If little snow falls on the Prairies, canola prices could climb.
“All of a sudden there’s going to be strength in these crop prices.”
That will also apply to prices for the 2003-04 crop.
Right now, next year’s canola crop is trading at a $50-$60 per tonne
discount to the 2002-03 crop on futures markets. That’s because the
market expects an average crop.
Anderson said farmers probably won’t suffer by waiting until January to
start pricing the 2003-04 crop.
Tony Tryhuk, manager of commodity trading for RBC Investments in
Winnipeg, agreed that holding off pricing for 2003-04 will allow the
discount to shrink.
Unless there are good soil moisture conditions that would entice
growers to plant canola, buyers will have to sweeten canola prices.
Right now, wheat and barley prices and growing conditions are more
attractive.
“The message that is being sent by those (2003-04) prices is to not
plant canola,” said Tryhuk. “It says plant grain instead. Our market is
going to have to buy acres.”
Tryhuk sees signs of strengthening canola prices in the winter. Buyers
were hoping last week to see prices fall below $418 per tonne, but it
didn’t happen.
“The producer really holds onto his product fairly tightly. He doesn’t
panic on the setbacks,” said Tryhuk. “I think you’ll have to pay the
producer $9.50 a bushel in order to get the next round of selling.”

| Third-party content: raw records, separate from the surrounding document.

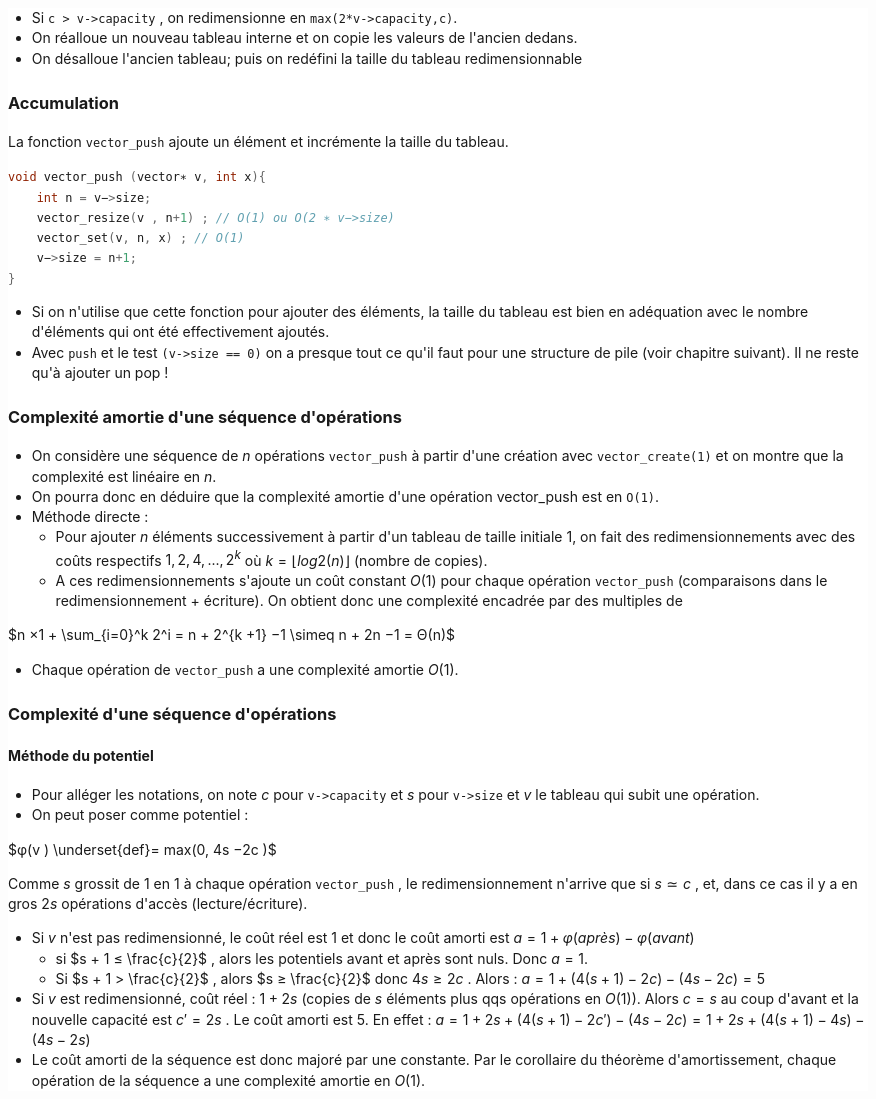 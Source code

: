 - Si `c > v->capacity` , on redimensionne en `max(2*v->capacity,c)`.
- On réalloue un nouveau tableau interne et on copie les valeurs de l'ancien dedans.
- On désalloue l'ancien tableau; puis on redéfini la taille du tableau redimensionnable

### Accumulation

La fonction `vector_push` ajoute un élément et incrémente la taille du tableau.

```C linenums="1"
void vector_push (vector∗ v, int x){
    int n = v−>size;
    vector_resize(v , n+1) ; // O(1) ou O(2 ∗ v−>size)
    vector_set(v, n, x) ; // O(1)
    v−>size = n+1;
}

```

- Si on n'utilise que cette fonction pour ajouter des éléments, la taille du tableau est bien en adéquation avec le nombre d'éléments qui ont été effectivement ajoutés.
- Avec `push` et le test `(v->size == 0)` on a presque tout ce qu'il faut pour une structure de pile (voir chapitre suivant). Il ne reste qu'à ajouter un pop !

### Complexité amortie d'une séquence d'opérations

- On considère une séquence de $n$ opérations `vector_push` à partir d'une création avec `vector_create(1)` et on montre que la complexité est linéaire en $n$.
- On pourra donc en déduire que la complexité amortie d'une opération
vector_push est en `O(1)`.
- Méthode directe :
    - Pour ajouter $n$ éléments successivement à partir d'un tableau de taille initiale 1, on fait des redimensionnements avec des coûts respectifs $1,2,4,...,2^k$ où $k = \lfloor log2(n)\rfloor$ (nombre de copies).
    - A ces redimensionnements s'ajoute un coût constant $O (1)$ pour chaque opération `vector_push` (comparaisons dans le redimensionnement + écriture). On obtient donc une complexité encadrée par des multiples de

$n ×1 + \sum_{i=0}^k 2^i = n + 2^{k +1} −1 \simeq n + 2n −1 = Θ(n)$

- Chaque opération de `vector_push` a une complexité amortie $O (1)$.

### Complexité d'une séquence d'opérations

#### Méthode du potentiel

- Pour alléger les notations, on note $c$ pour `v->capacity` et $s$ pour `v->size` et $v$ le tableau qui subit une opération.
- On peut poser comme potentiel :

$φ(v ) \underset{def}= max(0, 4s −2c )$

Comme $s$ grossit de $1$ en $1$ à chaque opération `vector_push` , le redimensionnement n'arrive que si $s \simeq c$ , et, dans ce cas il y a en gros $2s$ opérations d'accès (lecture/écriture).

- Si $v$ n'est pas redimensionné, le coût réel est $1$ et donc le coût amorti est $a = 1 + φ(après) −φ(avant)$
    - si $s + 1 ≤ \frac{c}{2}$ , alors les potentiels avant et après sont nuls. Donc $a = 1$.
    - Si $s + 1 > \frac{c}{2}$ , alors $s ≥ \frac{c}{2}$ donc $4s ≥2c$ . Alors :
$a = 1 + (4(s + 1) −2c ) −(4s −2c ) = 5$
- Si $v$ est redimensionné, coût réel : $1 + 2s$ (copies de $s$ éléments plus qqs opérations en $O (1)$). Alors $c = s$ au coup d'avant et la nouvelle capacité est $c' = 2s$ . Le coût amorti est $5$. En effet :
$a = 1+2s +(4(s +1)−2c')−(4s −2c ) = 1+2s +(4(s +1)−4s )−(4s −2s)$
- Le coût amorti de la séquence est donc majoré par une constante. Par le corollaire du théorème d'amortissement, chaque opération de la séquence a une complexité amortie en $O(1)$.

Basis levels also appear to be narrowing over the winter months.
Right now basis levels in Manitoba are about $30 under, but it tightens
up for January and March.
Buyers “are sending the signal to the producer that ‘I don’t need your
production now, I need it later.’ ”
While he thinks there is good potential for 2003-04 prices to rise
closer to 2002-03 prices, Tryhuk urges farmers to take advantage of
good prices this winter for their 2002-03 crop.
About one million tonnes of canola were carried through into the new
crop year even though last winter offered excellent prices.
But those who held on did well as prices climbed in the new crop year.
The strategy might not work again if, by next spring, there are
forecasts of a huge canola crop, or big production of other oilseeds
around the world.
Two years ago farmers hung on to two million tonnes of canola from one
crop year to the next, giving up $8 per tonne between the old crop and
new crop.
“Even though the signal is there, the producer doesn’t necessarily
react,” said Tryhuk.
If there is decent winter and spring moisture and canola acres
increase, Tryhuk said beginning to price the 2003-04 at “over $8 a
bushel is not bad.”
Ken Ball of Benson Quinn GMS said some growers have already sold
futures at $385 per tonne for 2003-04 and even though that’s lower than
prices right now, “it’s still an attractive price.
“If we get a good crop next year, we probably won’t see prices that
high.”
Ball said the next few months will witness the fight between canola
sellers who hope to push this year’s rally into next year, and buyers
who want to begin 2003-04 with a bigger, cheaper crop.